О частях речи английского языка в рифме
Parts of Speech
-Dear brother, tell me, please, - asked curious Liz,
-What the book you study teach?
-Well, it teaches parts of speech.
“He is reading it with care”- little baby thought and taught him:
-May be they overbear. Do we need them all?
-First of all, -Tom replied, - I’d tell you, Liz, if you are going to quiz. They are things we applied.
-It is true, I believe. But explain it in detail please before I leave.
- Er, well…classes of the words of every language are called parts of speech. Meaning, form and function are given to each.
Verbs, for example, denote actions which mean the activity, f. ex.: to din, relation, f. ex. to consist, or process, f. ex to resist. Is it clear for you, Liz?
-Yes, Tom, continue, please!
-So, another part of speech is a noun. Oh, there’s something in my copybook written down!
Oh, what it is! So listen to me, please!
-Names of objects are called nouns, I must note. Things, animals, human beings, materials, etc.-that’s what they denote! A table, a ball, a boy, a couple- here are examples. Their properties and characteristics are expressed by adjectives, by the way. That’s another part of speech, anyway. And as for examples, think a bit, my little Liz!
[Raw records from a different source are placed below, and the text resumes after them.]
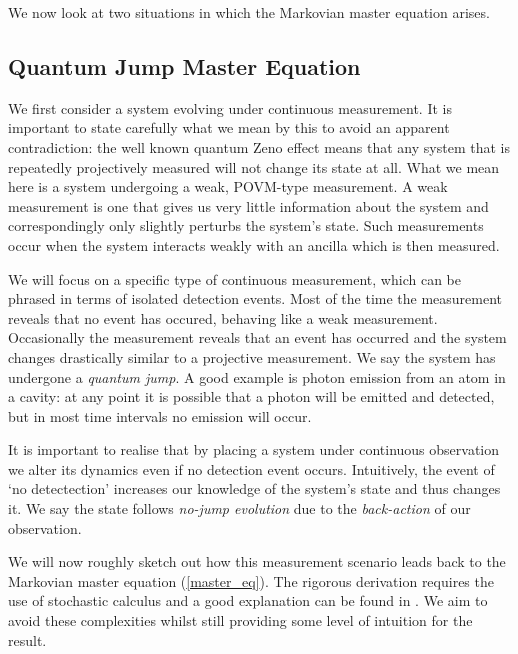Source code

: We now look at two situations in which the Markovian master equation arises.

\subsection{Quantum Jump Master Equation}

We first consider a system evolving under continuous measurement. It is important to state carefully what we mean by this to avoid an apparent contradiction: the well known quantum Zeno effect means that any system that is repeatedly projectively measured will not change its state at all. What we mean here is a system undergoing a weak, POVM-type measurement. A weak measurement is one that gives us very little information about the system and correspondingly only slightly perturbs the system's state. Such measurements occur when the system interacts weakly with an ancilla which is then measured.

We will focus on a specific type of continuous measurement, which can be phrased in terms of isolated detection events. Most of the time the measurement reveals that no event has occured, behaving like a weak measurement. Occasionally the measurement reveals that an event has occurred and the system changes drastically similar to a projective measurement. We say the system has undergone a \textit{quantum jump}. A good example is photon emission from an atom in a cavity: at any point it is possible that a photon will be emitted and detected, but in most time intervals no emission will occur.

It is important to realise that by placing a system under continuous observation we alter its dynamics even if no detection event occurs. Intuitively, the event of `no detectection' increases our knowledge of the system's state and thus changes it. We say the state follows \textit{no-jump evolution} due to the \textit{back-action} of our observation.

We will now roughly sketch out how this measurement scenario leads back to the Markovian master equation (\ref{master_eq}). The rigorous derivation requires the use of stochastic calculus and a good explanation can be found in \cite{brun}. We aim to avoid these complexities whilst still providing some level of intuition for the result. 

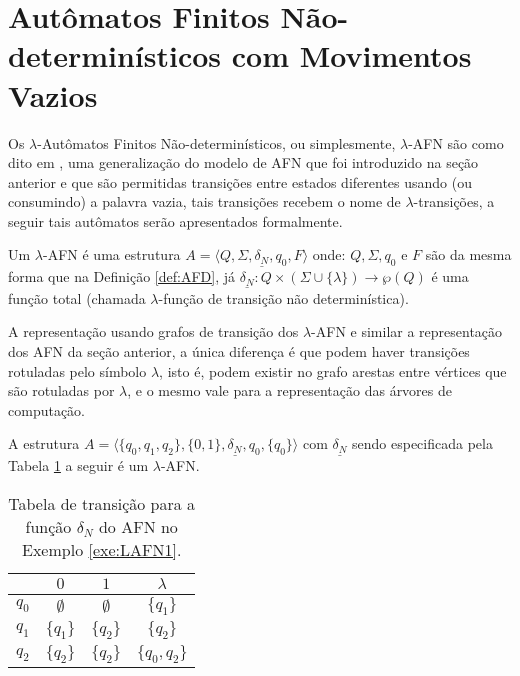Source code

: \section{Autômatos Finitos Não-determinísticos com Movimentos Vazios}\label{sec:LAFN}

Os $\lambda$-Autômatos Finitos Não-determinísticos, ou simplesmente, $\lambda$-AFN são como dito em \cite{menezes1998LFA}, uma generalização do modelo de AFN que foi introduzido na seção anterior e que são permitidas transições entre estados diferentes usando (ou consumindo) a palavra vazia, tais transições recebem o nome de $\lambda$-transições, a seguir tais autômatos serão apresentados formalmente.

\begin{definition}\label{def:LAFN}
	Um $\lambda$-AFN é uma estrutura $A = \langle Q, \Sigma, \underline{\delta_N}, q_0, F\rangle$ onde: $Q, \Sigma, q_0$ e $F$ são da mesma forma que na Definição \ref{def:AFD}, já $\underline{\delta_N} : Q \times (\Sigma \cup \{\lambda\}) \rightarrow \wp(Q)$ é uma função total (chamada $\lambda$-função de transição não determinística).
\end{definition}

A representação usando grafos de transição dos $\lambda$-AFN e similar a representação dos AFN da seção anterior, a única diferença é que podem haver transições rotuladas pelo símbolo $\lambda$, isto é, podem existir no grafo arestas entre vértices que são rotuladas por $\lambda$, e o mesmo vale para a representação das árvores de computação.

\begin{example}\label{exe:LAFN1}
	A estrutura $A = \langle \{q_0, q_1, q_2\}, \{0,1\}, \underline{\delta_N}, q_0, \{q_0\}\rangle$ com $\underline{\delta_N}$ sendo especificada pela Tabela \ref{tab:DeltaLAFN1} a seguir é um $\lambda$-AFN.
	
	\begin{table}[h]
		\centering
		\scriptsize
		\begin{tabular}{c|ccc}
			\backslashbox{$Q$}{$\Sigma \cup \{\lambda\}$}	& $0$ & $1$ & $\lambda$\\ \hline
			$q_0$  & $\emptyset$ & $\emptyset$ & $\{q_1\}$\\
			$q_1$  & $\{q_1\}$ & $\{q_2\}$ & $\{q_2\}$\\
			$q_2$  & $\{q_2\}$ & $\{q_2\}$ & $\{q_0, q_2\}$ \\ \hline
		\end{tabular}
		\caption{Tabela de transição para a função $\delta_N$ do AFN no Exemplo \ref{exe:LAFN1}.}
		\label{tab:DeltaLAFN1}
	\end{table}
\end{example} 

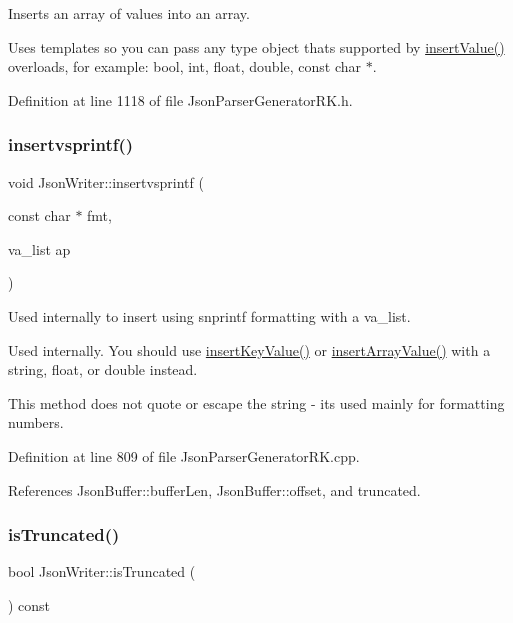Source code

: Inserts an array of values into an array. 

Uses templates so you can pass any type object that\textquotesingle{}s supported by \hyperlink{class_json_writer_ac58734c238ba7be066838591b0cc7743}{insert\+Value()} overloads, for example\+: bool, int, float, double, const char $\ast$. 

Definition at line 1118 of file Json\+Parser\+Generator\+R\+K.\+h.

\mbox{\label{class_json_writer_ab737d9527845638e08bd71034d419e49}} 
\subsubsection{\texorpdfstring{insertvsprintf()}{insertvsprintf()}}
{\footnotesize\ttfamily void Json\+Writer\+::insertvsprintf (\begin{DoxyParamCaption}\item[{const char $\ast$}]{fmt,  }\item[{va\+\_\+list}]{ap }\end{DoxyParamCaption})}



Used internally to insert using snprintf formatting with a va\+\_\+list. 

Used internally. You should use \hyperlink{class_json_writer_ac2de627389b59ce2c8ed95e10ea213bf}{insert\+Key\+Value()} or \hyperlink{class_json_writer_a8b4dc6726b66b4f277c7674e60c8a057}{insert\+Array\+Value()} with a string, float, or double instead.

This method does not quote or escape the string -\/ it\textquotesingle{}s used mainly for formatting numbers. 

Definition at line 809 of file Json\+Parser\+Generator\+R\+K.\+cpp.



References Json\+Buffer\+::buffer\+Len, Json\+Buffer\+::offset, and truncated.

\mbox{\label{class_json_writer_a815f77b2db3315bfd40dfb61f68b0ed4}} 
\subsubsection{\texorpdfstring{is\+Truncated()}{isTruncated()}}
{\footnotesize\ttfamily bool Json\+Writer\+::is\+Truncated (\begin{DoxyParamCaption}{ }\end{DoxyParamCaption}) const\hspace{0.3cm}{\ttfamily [inline]}}

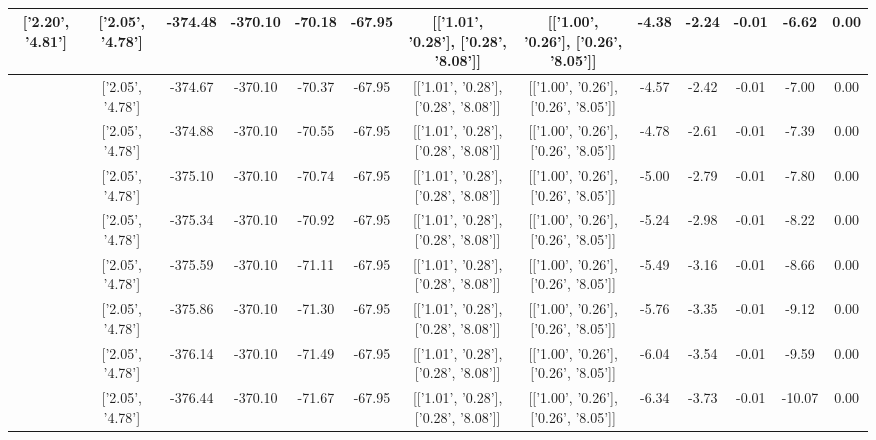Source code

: \begin{table}[htbp]
\begin{adjustbox}{angle=90}
\begin{tabular}{|c|c|c|c|c|c|c|c|c|c|c|c|c|}
 ['2.20', '4.81'] & ['2.05', '4.78'] & -374.48 & -370.10 & -70.18 & -67.95 & [['1.01', '0.28'], ['0.28', '8.08']] & [['1.00', '0.26'], ['0.26', '8.05']] & -4.38 & -2.24 & -0.01 & -6.62 & 0.00\\ \hline
 ['2.21', '4.82'] & ['2.05', '4.78'] & -374.67 & -370.10 & -70.37 & -67.95 & [['1.01', '0.28'], ['0.28', '8.08']] & [['1.00', '0.26'], ['0.26', '8.05']] & -4.57 & -2.42 & -0.01 & -7.00 & 0.00\\ \hline
 ['2.22', '4.82'] & ['2.05', '4.78'] & -374.88 & -370.10 & -70.55 & -67.95 & [['1.01', '0.28'], ['0.28', '8.08']] & [['1.00', '0.26'], ['0.26', '8.05']] & -4.78 & -2.61 & -0.01 & -7.39 & 0.00\\ \hline
 ['2.23', '4.82'] & ['2.05', '4.78'] & -375.10 & -370.10 & -70.74 & -67.95 & [['1.01', '0.28'], ['0.28', '8.08']] & [['1.00', '0.26'], ['0.26', '8.05']] & -5.00 & -2.79 & -0.01 & -7.80 & 0.00\\ \hline
 ['2.24', '4.82'] & ['2.05', '4.78'] & -375.34 & -370.10 & -70.92 & -67.95 & [['1.01', '0.28'], ['0.28', '8.08']] & [['1.00', '0.26'], ['0.26', '8.05']] & -5.24 & -2.98 & -0.01 & -8.22 & 0.00\\ \hline
 ['2.25', '4.82'] & ['2.05', '4.78'] & -375.59 & -370.10 & -71.11 & -67.95 & [['1.01', '0.28'], ['0.28', '8.08']] & [['1.00', '0.26'], ['0.26', '8.05']] & -5.49 & -3.16 & -0.01 & -8.66 & 0.00\\ \hline
 ['2.26', '4.83'] & ['2.05', '4.78'] & -375.86 & -370.10 & -71.30 & -67.95 & [['1.01', '0.28'], ['0.28', '8.08']] & [['1.00', '0.26'], ['0.26', '8.05']] & -5.76 & -3.35 & -0.01 & -9.12 & 0.00\\ \hline
 ['2.28', '4.83'] & ['2.05', '4.78'] & -376.14 & -370.10 & -71.49 & -67.95 & [['1.01', '0.28'], ['0.28', '8.08']] & [['1.00', '0.26'], ['0.26', '8.05']] & -6.04 & -3.54 & -0.01 & -9.59 & 0.00\\ \hline
 ['2.29', '4.83'] & ['2.05', '4.78'] & -376.44 & -370.10 & -71.67 & -67.95 & [['1.01', '0.28'], ['0.28', '8.08']] & [['1.00', '0.26'], ['0.26', '8.05']] & -6.34 & -3.73 & -0.01 & -10.07 & 0.00\\ \hline
            \end{tabular}
        \end{adjustbox}
        \caption{}
        \label{}
    \end{table}
    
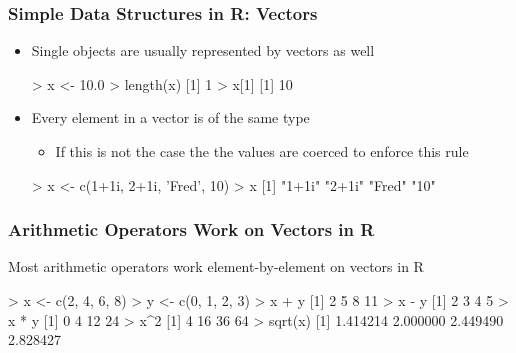 \documentclass{beamer}
\begin{document}
\begin{frame}[fragile]
  \frametitle{Simple Data Structures in R: Vectors}

\begin{itemize}

\item Single objects are usually represented by vectors as well
\begin{Rcode}
> x <- 10.0
> length(x)
[1] 1
> x[1]
[1] 10
\end{Rcode}


\item Every element in a vector is of the same type

\begin{itemize}
	\item If this is not the case the the values are coerced to enforce this rule
\end{itemize}

\begin{Rcode}
> x <- c(1+1i, 2+1i, 'Fred', 10)
> x
[1] "1+1i" "2+1i" "Fred" "10"
\end{Rcode}

\end{itemize}

\end{frame}


\begin{frame}[fragile]
  \frametitle{Arithmetic Operators Work on Vectors in R}

Most arithmetic operators work element-by-element on vectors in R

\begin{Rcode}
> x <- c(2, 4, 6, 8)
> y <- c(0, 1, 2, 3)
> x + y
[1]  2  5  8 11
> x - y
[1] 2 3 4 5
> x * y
[1]  0  4 12 24
> x^2
[1]  4 16 36 64
> sqrt(x)
[1] 1.414214 2.000000 2.449490 2.828427
\end{Rcode}

\end{frame}
\end{document}
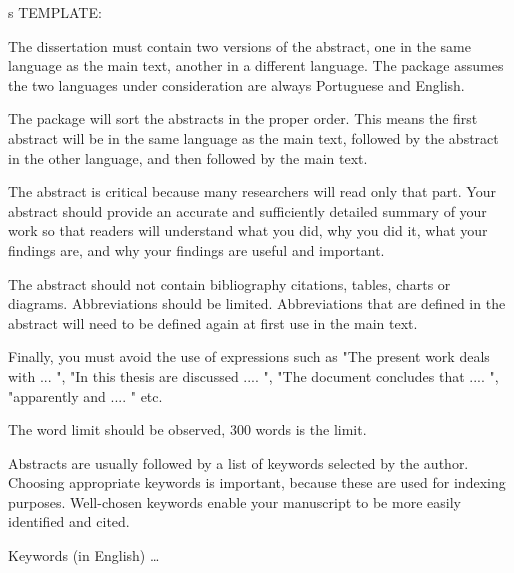 \abstractEN %



s
TEMPLATE:


The dissertation must contain two versions of the abstract, one in the same language as the main text, another in a different language. The package assumes the two languages under consideration are always Portuguese and English.

The package will sort the abstracts in the proper order. This means the first abstract will be in the same language as the main text, followed by the abstract in the other language, and then followed by the main text.

The abstract is critical because many researchers will read only that part. Your abstract should provide an accurate and sufficiently detailed summary of your work so that readers will understand what you did, why you did it, what your findings are, and why your findings are useful and important.

The abstract should not contain bibliography citations, tables, charts or diagrams. Abbreviations should be limited. Abbreviations that are defined in the abstract will need to be defined again at first use in the main text.

Finally, you must avoid the use of expressions such as "The present work deals with ... ", "In this thesis are discussed .... ", "The document concludes that .... ", "apparently and .... " etc.

The word limit should be observed, 300 words is the limit.

Abstracts are usually followed by a list of keywords selected by the author. Choosing appropriate keywords is important, because these are used for indexing purposes. Well-chosen keywords enable your manuscript to be more easily identified and cited.

\begin{keywords}
    Keywords (in English) \ldots
\end{keywords} 

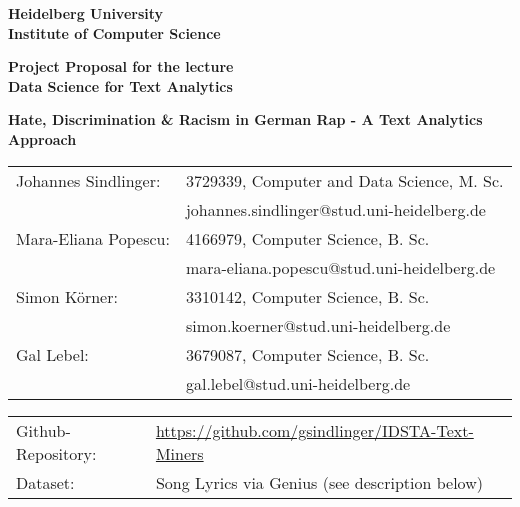 \documentclass[
     12pt,         %
     a4paper,      %
     BCOR10mm,     %
     DIV14,        %
     ]{article}
\begin{document}
\begin{titlepage}


\begin{center}
\vspace*{2cm}
\textbf{ 
\Large Heidelberg University\\
\smallskip
\Large Institute of Computer Science\\
\smallskip
}

\vspace{3cm}

\textbf{\large Project Proposal for the lecture \\  Data Science for Text Analytics}

\vspace{0.5\baselineskip}
{\huge
\textbf{Hate, Discrimination \& Racism in German Rap - A Text Analytics Approach}
}
\end{center}

\vfill 

{\large
\begin{tabular}[l]{ll}
Johannes Sindlinger: & 3729339, Computer and Data Science, M. Sc.\\
  & johannes.sindlinger@stud.uni-heidelberg.de\\
Mara-Eliana Popescu: & 4166979, Computer Science, B. Sc. \\
  & mara-eliana.popescu@stud.uni-heidelberg.de\\
Simon K{\"o}rner: & 3310142, Computer Science, B. Sc.\\
  & simon.koerner@stud.uni-heidelberg.de\\
Gal Lebel: & 3679087, Computer Science, B. Sc. \\
  & gal.lebel@stud.uni-heidelberg.de\\
  
\end{tabular}
}

\vspace{1cm}
\begin{tabular}[l]{ll}
Github-Repository: & \url{https://github.com/gsindlinger/IDSTA-Text-Miners} \\
Dataset: & Song Lyrics via Genius \cite{genius} (see description below) \\
\end{tabular}
\end{titlepage}










\end{document}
-Well, I’ve just invented some: good people, blue flowers, a big nose, our mum,
-No, the last is wrong, my little Liz. Listen to me attentively, please.
“Our” is an adjective pronoun. It doesn’t name objects and qualities unlike adjectives or a noun. Remember, then, pronouns only point to them.
-Oh, I’ve understood, Liz proclaimed. I even don’t need time to concentrate upon examples, here are: he and she, my and I, here and there.
Tom exclaimed: “Well, I never!” Good of you, my little Liz, you are worthy of the lead! I’d continue with parts of speech. I haven’t ever described each,
A Numeral indicates a number, as three, four and seventeen, and order, such as: first, twelfth and eighteenth.
Adverbs are not easy to define. Some of them are derived from adjectives, such as slowly, finally; some resemble pronouns, as here, there, where; some are like prepositions, find out, such as since, before, about.
Prepositions are used with a noun. By the way, I’ve got it down. They show relations to some other word, such as: at him, for Tim, by Ted, for it, in a quiz, is it clear for you, Liz?
Yes, Tommy, continue, please!
-Well, conjunctions serve to connect phrases, sentences or words, such as: because, in case;
Interjections express anger or surprise, indignation or regret, such as: “ Is she wise?”.” It is bad!”. That’s enough, my little girl, are you glad, my dear bell?
-Yes,- Liz said- parts of speech are a cool thing, there is no doubt, but it’s time for me to go out. Thank you for your lesson, Tom, you are as a little comp!